---- The data
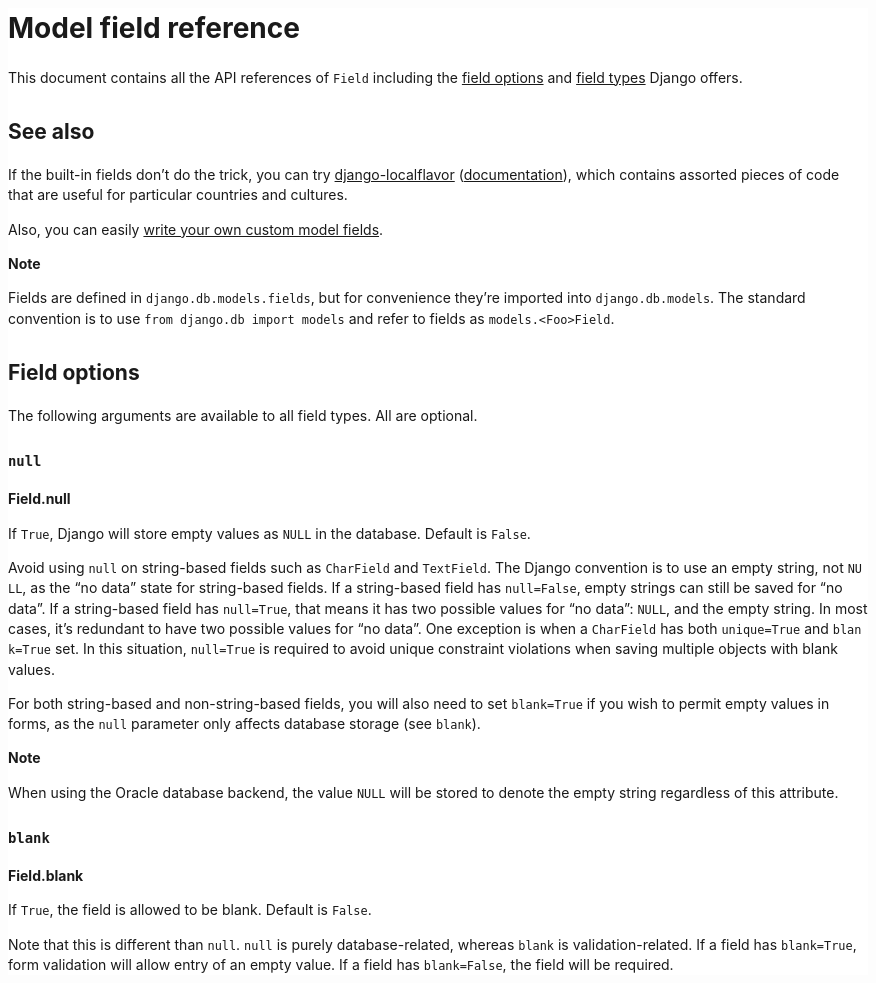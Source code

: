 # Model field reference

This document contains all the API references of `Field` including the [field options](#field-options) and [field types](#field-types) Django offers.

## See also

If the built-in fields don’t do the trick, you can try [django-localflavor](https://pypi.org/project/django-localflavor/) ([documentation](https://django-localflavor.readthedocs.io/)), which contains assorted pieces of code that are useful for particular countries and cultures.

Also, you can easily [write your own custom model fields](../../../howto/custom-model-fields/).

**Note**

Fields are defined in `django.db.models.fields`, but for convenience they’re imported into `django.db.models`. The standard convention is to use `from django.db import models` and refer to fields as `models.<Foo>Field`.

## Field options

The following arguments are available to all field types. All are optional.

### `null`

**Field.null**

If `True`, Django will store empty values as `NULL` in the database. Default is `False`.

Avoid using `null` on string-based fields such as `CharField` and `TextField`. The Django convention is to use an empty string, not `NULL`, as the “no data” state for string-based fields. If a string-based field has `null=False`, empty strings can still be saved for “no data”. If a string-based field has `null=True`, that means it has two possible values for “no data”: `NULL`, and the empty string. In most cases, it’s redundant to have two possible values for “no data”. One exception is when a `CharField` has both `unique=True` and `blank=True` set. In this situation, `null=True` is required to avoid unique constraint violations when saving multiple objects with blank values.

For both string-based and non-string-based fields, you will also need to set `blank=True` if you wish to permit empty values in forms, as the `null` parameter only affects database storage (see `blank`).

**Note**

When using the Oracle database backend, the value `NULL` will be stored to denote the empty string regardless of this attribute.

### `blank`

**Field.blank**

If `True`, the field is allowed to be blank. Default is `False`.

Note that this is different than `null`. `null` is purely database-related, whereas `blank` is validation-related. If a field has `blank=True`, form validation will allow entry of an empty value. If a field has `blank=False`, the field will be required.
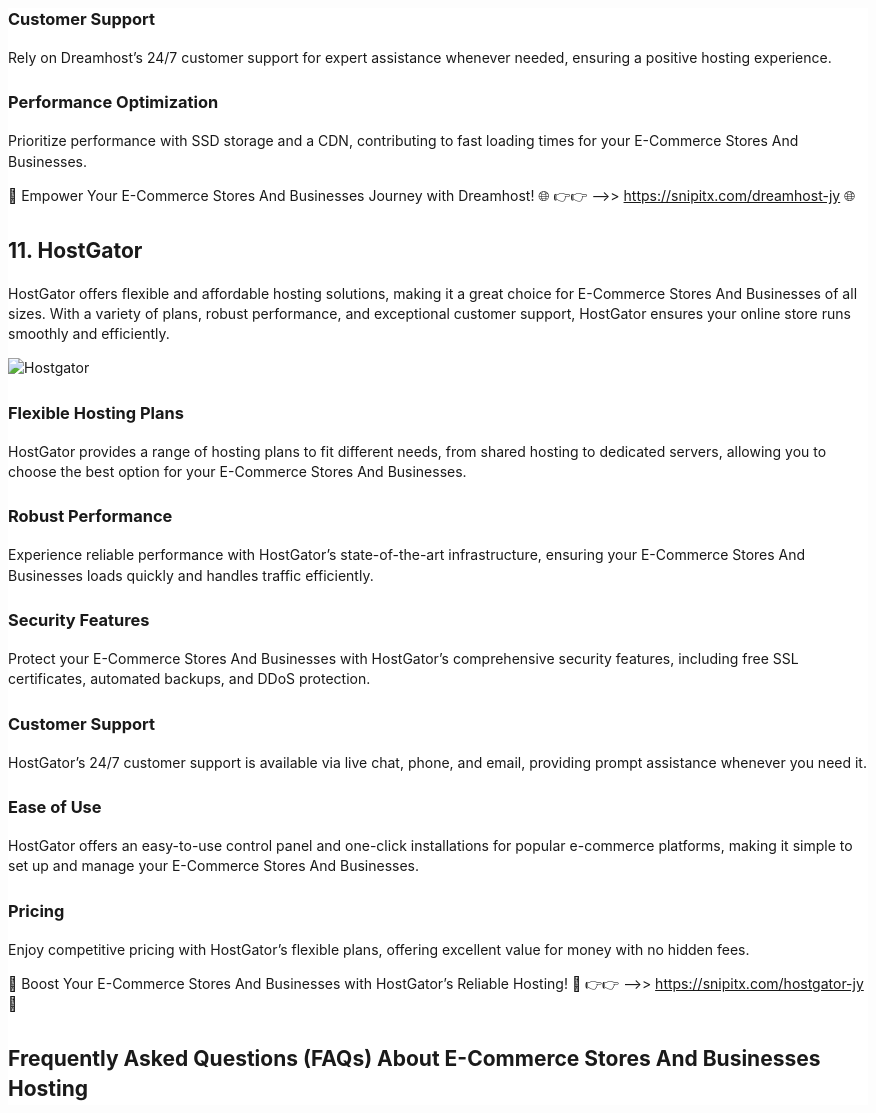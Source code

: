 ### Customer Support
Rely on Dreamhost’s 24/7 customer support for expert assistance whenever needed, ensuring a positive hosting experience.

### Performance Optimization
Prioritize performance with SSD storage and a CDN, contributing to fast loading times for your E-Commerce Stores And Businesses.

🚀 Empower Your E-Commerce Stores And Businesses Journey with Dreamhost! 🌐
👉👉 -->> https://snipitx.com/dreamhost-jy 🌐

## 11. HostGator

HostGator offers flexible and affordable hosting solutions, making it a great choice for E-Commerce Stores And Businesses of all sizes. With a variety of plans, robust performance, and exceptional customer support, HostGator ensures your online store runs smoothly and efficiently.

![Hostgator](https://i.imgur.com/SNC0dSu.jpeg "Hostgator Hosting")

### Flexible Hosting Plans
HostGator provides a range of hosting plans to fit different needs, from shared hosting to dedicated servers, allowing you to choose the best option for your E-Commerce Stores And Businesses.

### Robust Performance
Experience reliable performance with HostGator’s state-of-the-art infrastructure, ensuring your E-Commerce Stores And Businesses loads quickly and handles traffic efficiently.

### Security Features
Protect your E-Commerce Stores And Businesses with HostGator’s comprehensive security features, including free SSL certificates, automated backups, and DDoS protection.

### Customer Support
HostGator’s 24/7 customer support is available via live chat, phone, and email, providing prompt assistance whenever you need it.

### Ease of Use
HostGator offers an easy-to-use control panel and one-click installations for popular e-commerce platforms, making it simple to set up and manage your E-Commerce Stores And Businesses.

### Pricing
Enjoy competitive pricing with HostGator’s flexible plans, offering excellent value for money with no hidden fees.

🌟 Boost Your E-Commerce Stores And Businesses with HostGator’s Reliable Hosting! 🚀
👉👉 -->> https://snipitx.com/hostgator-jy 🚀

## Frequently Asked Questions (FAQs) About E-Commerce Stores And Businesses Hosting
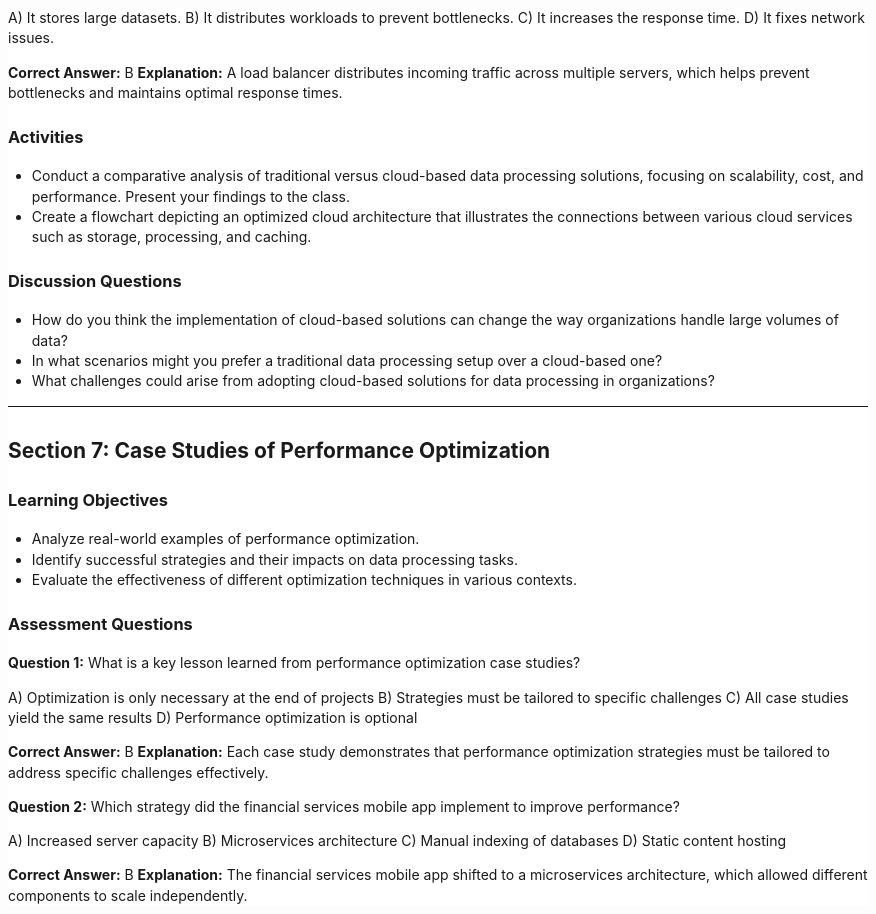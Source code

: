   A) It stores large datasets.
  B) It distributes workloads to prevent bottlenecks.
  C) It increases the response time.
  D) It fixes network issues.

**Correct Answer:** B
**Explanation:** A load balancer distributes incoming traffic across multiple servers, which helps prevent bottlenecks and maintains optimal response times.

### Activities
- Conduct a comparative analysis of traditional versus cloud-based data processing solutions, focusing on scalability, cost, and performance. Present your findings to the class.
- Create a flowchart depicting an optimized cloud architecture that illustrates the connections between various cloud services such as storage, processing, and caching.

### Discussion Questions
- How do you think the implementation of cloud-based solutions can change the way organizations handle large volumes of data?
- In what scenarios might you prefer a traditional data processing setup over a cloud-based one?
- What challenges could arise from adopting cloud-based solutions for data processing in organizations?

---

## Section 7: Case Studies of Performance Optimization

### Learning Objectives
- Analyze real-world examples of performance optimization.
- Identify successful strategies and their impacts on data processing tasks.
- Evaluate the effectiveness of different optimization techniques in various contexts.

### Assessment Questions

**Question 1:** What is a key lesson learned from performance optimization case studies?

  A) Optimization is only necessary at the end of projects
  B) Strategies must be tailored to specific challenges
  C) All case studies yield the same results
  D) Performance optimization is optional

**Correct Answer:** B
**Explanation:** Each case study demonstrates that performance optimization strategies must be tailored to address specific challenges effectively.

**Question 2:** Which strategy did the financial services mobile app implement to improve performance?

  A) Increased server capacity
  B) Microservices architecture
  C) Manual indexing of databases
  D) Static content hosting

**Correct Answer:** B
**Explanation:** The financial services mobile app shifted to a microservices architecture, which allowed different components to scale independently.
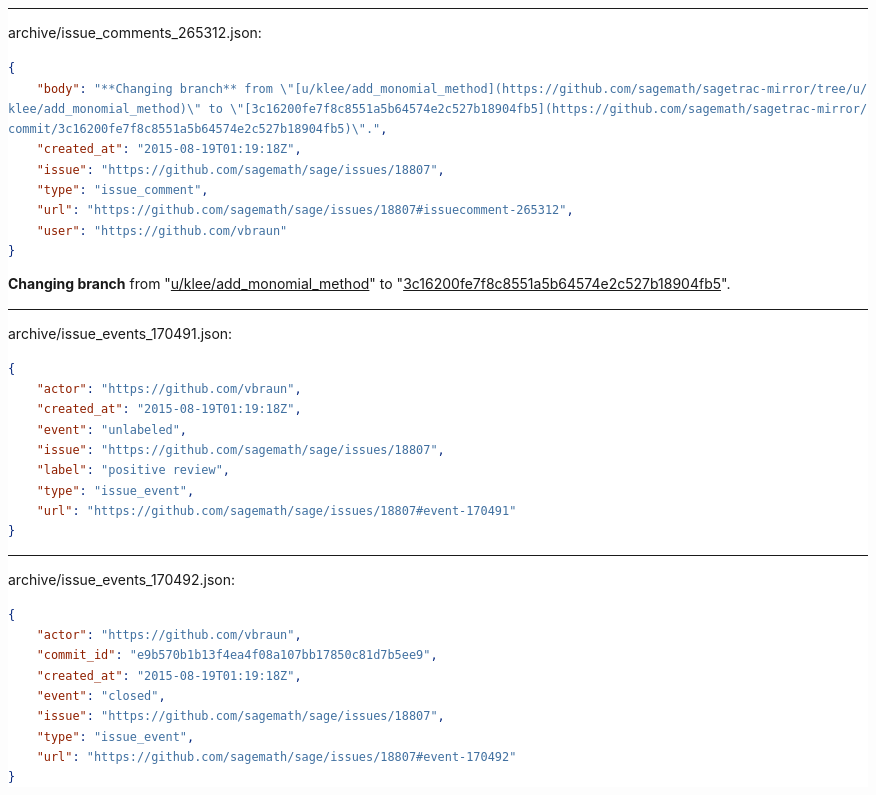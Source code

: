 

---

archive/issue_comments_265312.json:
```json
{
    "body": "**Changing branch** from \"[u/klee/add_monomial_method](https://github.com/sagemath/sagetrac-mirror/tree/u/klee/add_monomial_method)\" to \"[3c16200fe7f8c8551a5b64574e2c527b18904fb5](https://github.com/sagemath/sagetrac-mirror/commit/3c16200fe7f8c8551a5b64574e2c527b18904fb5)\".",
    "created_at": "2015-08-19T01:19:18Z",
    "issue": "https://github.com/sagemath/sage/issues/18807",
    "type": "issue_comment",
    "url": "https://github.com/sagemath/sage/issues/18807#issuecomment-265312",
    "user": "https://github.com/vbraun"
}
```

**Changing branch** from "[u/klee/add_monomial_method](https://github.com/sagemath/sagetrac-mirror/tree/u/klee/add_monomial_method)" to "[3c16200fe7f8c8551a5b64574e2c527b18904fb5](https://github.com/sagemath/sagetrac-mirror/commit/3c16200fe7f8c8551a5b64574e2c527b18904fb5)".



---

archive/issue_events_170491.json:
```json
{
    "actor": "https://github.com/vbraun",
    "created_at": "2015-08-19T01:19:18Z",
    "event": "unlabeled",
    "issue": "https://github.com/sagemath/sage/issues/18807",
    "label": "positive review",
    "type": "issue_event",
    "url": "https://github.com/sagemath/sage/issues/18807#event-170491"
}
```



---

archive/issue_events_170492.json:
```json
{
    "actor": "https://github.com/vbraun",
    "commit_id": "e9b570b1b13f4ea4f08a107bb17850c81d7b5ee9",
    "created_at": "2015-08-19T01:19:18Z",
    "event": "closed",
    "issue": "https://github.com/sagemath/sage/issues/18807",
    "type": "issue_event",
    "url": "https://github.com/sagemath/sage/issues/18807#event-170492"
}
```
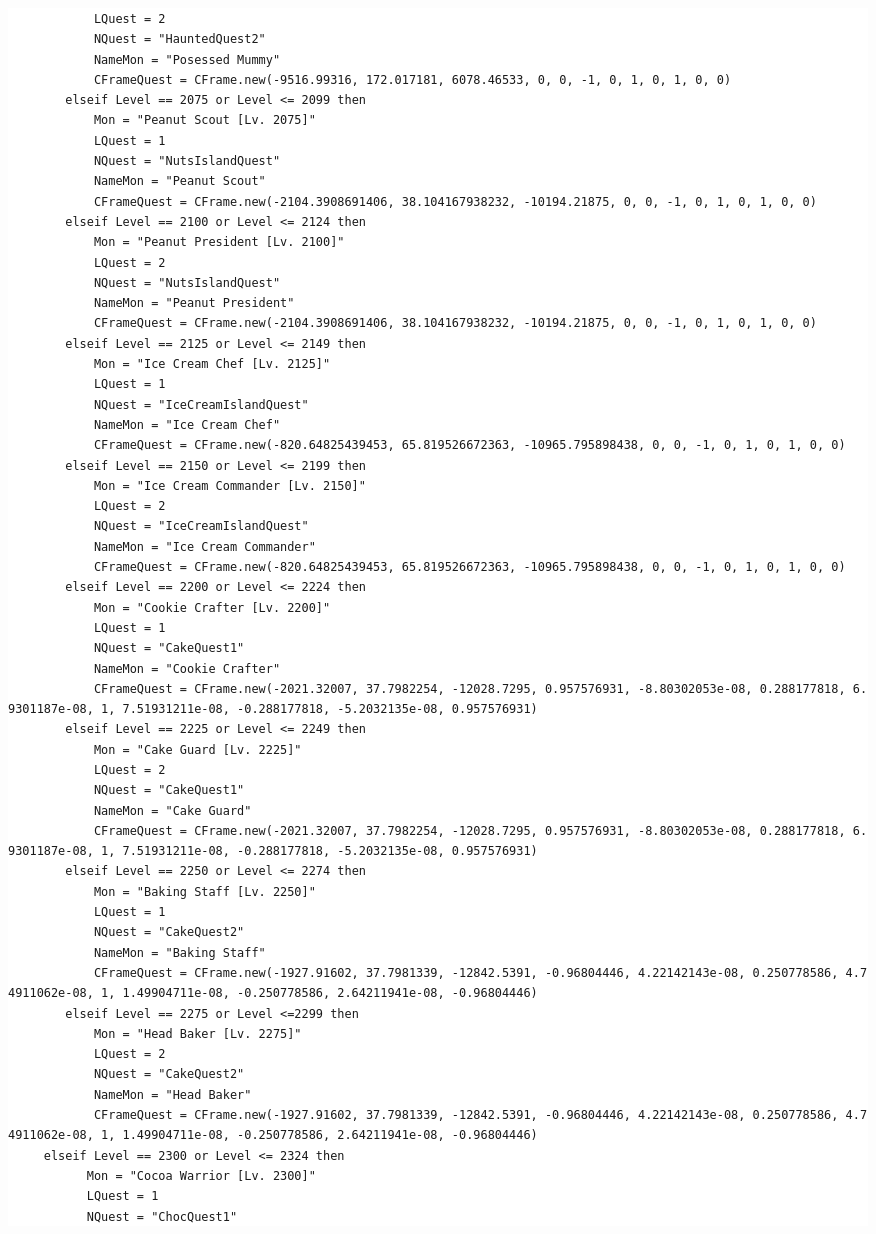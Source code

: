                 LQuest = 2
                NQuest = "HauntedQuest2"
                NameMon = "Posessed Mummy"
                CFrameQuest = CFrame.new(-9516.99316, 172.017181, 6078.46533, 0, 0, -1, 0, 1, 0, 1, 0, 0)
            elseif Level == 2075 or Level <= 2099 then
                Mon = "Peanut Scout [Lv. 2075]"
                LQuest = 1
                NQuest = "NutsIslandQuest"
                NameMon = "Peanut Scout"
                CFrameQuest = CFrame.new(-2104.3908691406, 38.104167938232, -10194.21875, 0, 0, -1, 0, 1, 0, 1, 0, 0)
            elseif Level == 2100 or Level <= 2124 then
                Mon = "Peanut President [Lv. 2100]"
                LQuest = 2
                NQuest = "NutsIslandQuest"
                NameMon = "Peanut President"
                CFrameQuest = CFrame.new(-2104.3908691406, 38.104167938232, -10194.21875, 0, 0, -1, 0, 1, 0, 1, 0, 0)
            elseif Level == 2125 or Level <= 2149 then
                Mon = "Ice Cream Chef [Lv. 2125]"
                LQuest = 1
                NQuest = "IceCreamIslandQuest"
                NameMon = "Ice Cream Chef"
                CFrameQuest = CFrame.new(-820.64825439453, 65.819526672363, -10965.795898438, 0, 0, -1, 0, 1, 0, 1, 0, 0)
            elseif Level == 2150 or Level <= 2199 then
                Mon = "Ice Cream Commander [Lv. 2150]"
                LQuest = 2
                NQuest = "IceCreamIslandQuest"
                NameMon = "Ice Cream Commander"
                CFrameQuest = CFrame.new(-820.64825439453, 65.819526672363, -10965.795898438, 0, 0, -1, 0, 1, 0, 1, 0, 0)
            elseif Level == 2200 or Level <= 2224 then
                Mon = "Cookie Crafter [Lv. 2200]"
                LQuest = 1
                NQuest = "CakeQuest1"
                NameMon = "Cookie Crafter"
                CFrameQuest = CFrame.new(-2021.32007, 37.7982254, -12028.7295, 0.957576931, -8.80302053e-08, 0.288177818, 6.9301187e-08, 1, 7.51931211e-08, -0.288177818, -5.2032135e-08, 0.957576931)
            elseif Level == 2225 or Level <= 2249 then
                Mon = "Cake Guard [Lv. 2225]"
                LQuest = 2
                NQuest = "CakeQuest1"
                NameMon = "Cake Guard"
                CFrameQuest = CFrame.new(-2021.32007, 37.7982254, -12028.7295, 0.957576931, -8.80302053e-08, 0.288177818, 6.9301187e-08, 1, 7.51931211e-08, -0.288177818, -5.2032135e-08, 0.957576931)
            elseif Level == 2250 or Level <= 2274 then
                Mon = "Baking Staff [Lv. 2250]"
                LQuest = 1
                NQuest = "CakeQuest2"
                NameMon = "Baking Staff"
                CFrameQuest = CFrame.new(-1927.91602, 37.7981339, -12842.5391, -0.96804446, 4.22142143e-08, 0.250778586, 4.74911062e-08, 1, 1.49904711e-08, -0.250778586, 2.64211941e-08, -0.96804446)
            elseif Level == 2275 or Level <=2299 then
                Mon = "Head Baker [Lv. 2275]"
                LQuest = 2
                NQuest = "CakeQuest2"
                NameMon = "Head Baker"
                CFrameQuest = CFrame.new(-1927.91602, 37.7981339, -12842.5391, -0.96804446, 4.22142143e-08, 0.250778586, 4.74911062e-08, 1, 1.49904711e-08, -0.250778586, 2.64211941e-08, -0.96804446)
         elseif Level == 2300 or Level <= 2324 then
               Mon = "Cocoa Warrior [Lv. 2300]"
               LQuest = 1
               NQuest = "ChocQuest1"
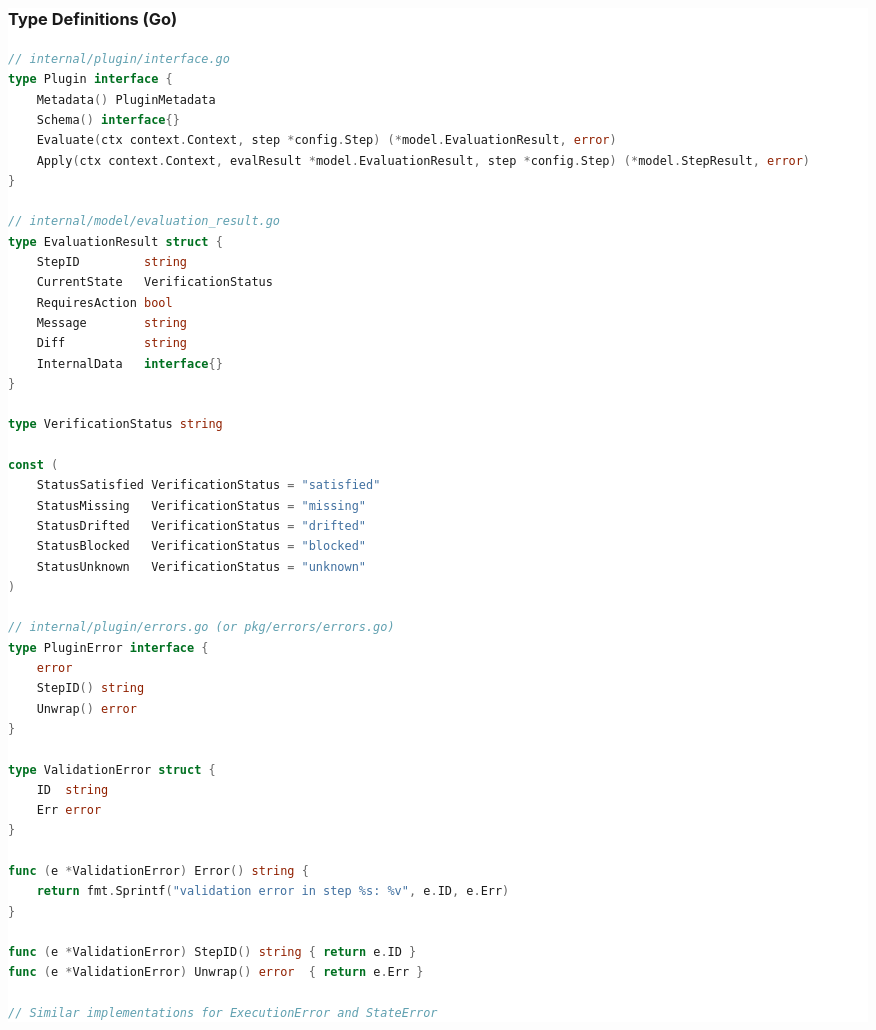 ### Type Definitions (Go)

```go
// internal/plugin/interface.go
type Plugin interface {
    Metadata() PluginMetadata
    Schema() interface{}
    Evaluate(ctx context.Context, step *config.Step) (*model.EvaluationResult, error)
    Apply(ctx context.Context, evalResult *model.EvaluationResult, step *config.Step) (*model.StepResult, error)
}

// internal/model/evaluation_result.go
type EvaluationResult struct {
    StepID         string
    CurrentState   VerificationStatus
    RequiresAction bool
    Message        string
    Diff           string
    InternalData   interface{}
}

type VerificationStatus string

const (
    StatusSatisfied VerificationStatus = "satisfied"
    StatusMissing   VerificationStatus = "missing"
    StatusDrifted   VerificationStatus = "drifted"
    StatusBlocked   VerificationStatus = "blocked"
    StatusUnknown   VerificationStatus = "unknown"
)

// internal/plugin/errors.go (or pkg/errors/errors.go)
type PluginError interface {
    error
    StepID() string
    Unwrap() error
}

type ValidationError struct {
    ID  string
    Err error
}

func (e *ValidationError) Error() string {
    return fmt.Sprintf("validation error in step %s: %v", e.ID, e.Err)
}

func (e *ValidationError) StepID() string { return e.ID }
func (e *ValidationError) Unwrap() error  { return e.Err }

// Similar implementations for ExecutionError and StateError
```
--------
Please find, in the entries above, every line where "such" occurs, and copy it.

Result:
Avoid using `null` on string-based fields such as `CharField` and `TextField`. The Django convention is to use an empty string, not `NULL`, as the “no data” state for string-based fields. If a string-based field has `null=False`, empty strings can still be saved for “no data”. If a string-based field has `null=True`, that means it has two possible values for “no data”: `NULL`, and the empty string. In most cases, it’s redundant to have two possible values for “no data”. One exception is when a `CharField` has both `unique=True` and `blank=True` set. In this situation, `null=True` is required to avoid unique constraint violations when saving multiple objects with blank values.
- Create a flowchart depicting an optimized cloud architecture that illustrates the connections between various cloud services such as storage, processing, and caching.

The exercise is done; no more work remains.